* Work instructions
In the listing below, report how many lines include the string "injection", giving only that number.

* Raw data
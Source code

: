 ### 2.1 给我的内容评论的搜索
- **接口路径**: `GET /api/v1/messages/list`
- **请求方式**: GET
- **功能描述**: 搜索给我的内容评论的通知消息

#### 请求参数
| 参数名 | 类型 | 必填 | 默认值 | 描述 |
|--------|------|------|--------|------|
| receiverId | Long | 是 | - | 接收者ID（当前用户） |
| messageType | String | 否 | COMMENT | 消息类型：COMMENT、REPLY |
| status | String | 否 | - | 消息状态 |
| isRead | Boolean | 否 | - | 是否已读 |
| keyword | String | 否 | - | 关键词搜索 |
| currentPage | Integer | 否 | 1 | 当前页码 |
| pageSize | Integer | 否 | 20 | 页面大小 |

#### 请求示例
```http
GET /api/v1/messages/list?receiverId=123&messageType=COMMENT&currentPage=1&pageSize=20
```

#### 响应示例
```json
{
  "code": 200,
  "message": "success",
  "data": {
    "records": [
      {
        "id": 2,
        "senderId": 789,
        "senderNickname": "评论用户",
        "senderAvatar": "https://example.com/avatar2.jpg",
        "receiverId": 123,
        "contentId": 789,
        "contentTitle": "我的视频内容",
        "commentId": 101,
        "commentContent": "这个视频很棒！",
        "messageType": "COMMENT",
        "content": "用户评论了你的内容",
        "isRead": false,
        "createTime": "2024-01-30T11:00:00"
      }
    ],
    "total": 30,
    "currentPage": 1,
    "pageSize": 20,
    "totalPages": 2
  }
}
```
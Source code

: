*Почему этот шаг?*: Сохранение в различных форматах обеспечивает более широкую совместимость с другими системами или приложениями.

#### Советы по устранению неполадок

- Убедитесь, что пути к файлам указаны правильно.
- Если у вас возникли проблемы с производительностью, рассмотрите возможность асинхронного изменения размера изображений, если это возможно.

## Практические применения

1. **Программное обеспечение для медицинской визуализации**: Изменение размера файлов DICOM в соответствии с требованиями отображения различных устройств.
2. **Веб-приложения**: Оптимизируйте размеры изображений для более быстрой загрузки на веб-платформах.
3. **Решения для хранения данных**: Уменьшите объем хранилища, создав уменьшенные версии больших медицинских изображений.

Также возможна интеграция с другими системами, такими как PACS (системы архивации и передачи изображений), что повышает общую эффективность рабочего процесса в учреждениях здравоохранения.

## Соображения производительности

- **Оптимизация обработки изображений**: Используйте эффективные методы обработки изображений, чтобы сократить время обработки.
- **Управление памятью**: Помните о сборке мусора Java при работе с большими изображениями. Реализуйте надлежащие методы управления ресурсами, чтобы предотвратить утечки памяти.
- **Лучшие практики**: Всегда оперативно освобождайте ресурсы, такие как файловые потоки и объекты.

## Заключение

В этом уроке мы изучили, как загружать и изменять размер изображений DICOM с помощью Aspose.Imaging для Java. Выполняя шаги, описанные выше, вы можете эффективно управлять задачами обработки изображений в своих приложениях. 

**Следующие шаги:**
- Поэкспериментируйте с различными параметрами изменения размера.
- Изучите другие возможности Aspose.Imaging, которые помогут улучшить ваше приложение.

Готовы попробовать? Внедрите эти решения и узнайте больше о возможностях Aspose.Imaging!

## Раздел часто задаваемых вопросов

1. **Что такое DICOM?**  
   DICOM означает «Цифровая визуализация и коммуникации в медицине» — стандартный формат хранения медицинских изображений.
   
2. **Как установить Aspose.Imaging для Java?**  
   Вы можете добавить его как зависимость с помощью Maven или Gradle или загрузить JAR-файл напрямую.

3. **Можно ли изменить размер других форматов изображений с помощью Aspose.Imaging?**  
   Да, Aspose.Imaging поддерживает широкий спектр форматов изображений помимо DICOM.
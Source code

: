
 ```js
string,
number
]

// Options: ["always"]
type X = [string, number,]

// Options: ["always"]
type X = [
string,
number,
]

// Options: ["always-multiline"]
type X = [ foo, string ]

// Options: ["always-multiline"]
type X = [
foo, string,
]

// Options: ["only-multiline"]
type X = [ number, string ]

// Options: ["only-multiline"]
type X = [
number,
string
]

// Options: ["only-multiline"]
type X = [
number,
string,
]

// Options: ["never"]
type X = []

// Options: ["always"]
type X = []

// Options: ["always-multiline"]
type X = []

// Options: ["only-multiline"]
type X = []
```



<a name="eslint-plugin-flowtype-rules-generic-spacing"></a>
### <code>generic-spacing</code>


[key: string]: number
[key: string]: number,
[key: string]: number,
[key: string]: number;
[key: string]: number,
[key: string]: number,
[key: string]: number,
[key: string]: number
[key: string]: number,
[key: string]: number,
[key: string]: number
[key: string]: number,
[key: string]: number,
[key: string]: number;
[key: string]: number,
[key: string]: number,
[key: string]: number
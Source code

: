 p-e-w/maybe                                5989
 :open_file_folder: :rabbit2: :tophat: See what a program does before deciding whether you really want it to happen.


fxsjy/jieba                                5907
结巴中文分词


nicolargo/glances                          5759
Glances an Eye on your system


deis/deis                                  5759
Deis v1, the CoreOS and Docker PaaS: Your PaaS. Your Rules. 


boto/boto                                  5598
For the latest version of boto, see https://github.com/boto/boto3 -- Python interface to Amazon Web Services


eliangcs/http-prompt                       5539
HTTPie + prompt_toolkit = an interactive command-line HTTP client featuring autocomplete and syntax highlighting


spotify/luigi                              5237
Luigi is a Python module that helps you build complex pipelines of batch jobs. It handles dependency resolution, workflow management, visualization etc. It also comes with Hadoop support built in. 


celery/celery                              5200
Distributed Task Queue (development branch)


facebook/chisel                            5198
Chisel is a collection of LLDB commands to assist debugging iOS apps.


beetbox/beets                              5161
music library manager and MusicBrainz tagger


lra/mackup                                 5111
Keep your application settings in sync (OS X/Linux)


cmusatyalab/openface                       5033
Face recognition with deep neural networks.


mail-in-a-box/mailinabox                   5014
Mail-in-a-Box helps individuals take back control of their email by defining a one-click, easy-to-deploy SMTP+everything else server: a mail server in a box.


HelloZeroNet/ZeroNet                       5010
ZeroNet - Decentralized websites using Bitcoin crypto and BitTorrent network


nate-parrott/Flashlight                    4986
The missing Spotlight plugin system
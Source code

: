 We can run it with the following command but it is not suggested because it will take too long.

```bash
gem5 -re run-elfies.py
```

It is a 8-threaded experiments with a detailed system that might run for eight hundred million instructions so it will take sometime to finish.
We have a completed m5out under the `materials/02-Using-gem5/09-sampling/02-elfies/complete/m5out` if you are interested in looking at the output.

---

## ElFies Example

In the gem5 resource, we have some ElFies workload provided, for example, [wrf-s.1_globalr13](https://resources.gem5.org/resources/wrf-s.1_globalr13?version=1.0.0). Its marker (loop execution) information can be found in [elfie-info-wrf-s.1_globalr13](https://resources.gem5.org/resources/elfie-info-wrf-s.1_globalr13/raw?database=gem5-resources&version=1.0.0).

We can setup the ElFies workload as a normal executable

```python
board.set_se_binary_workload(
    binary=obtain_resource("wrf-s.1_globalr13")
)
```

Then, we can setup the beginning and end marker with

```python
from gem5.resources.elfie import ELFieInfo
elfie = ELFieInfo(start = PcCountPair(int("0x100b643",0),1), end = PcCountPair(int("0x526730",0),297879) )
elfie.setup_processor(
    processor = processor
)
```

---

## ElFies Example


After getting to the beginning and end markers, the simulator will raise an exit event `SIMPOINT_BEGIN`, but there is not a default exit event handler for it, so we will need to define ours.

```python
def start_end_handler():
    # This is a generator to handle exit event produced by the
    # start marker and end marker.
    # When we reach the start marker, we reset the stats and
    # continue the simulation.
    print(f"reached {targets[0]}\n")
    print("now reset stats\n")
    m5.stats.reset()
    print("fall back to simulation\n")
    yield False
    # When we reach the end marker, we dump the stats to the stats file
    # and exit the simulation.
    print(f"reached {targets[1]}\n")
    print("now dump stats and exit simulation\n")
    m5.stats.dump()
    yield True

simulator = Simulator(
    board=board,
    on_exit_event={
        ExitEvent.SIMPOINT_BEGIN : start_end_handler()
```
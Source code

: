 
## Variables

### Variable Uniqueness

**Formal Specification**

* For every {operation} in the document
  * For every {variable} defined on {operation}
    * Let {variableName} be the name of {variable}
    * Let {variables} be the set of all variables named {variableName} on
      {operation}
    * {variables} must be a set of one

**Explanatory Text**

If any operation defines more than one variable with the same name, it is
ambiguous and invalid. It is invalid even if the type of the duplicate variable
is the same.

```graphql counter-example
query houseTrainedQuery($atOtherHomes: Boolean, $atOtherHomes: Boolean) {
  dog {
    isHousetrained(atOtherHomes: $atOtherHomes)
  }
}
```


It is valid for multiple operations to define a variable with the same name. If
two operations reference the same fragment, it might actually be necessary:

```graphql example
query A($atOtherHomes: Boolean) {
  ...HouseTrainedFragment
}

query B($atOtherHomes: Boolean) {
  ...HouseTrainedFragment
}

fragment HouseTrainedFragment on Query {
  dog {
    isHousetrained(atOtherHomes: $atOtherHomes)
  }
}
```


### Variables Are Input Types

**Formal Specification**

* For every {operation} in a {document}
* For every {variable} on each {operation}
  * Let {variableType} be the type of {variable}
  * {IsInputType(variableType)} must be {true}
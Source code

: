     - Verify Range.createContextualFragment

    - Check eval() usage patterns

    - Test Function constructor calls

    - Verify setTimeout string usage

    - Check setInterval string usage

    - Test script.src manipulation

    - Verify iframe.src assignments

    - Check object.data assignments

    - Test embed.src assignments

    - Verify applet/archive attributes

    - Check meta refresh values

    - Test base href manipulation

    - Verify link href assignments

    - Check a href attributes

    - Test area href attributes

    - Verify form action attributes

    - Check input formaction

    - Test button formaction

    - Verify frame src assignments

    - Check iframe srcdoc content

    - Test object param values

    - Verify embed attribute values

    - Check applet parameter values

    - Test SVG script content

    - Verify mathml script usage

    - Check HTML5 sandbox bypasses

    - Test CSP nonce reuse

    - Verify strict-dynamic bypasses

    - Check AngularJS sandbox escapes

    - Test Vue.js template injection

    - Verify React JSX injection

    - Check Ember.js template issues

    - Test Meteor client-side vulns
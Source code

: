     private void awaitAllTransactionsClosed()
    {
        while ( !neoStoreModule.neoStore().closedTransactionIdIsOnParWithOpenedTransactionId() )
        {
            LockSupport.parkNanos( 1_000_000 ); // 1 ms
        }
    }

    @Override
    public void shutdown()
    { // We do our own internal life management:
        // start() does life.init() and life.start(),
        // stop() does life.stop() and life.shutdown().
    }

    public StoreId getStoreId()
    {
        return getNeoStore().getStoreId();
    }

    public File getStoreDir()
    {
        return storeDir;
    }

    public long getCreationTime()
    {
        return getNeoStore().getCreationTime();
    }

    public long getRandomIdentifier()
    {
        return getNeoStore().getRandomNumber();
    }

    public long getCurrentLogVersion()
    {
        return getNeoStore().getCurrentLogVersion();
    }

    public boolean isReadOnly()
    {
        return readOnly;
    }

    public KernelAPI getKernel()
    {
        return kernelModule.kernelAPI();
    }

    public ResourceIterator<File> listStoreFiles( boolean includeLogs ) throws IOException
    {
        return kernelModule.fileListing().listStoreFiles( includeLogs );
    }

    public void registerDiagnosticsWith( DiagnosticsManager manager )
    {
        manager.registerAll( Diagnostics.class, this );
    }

* Completed task
2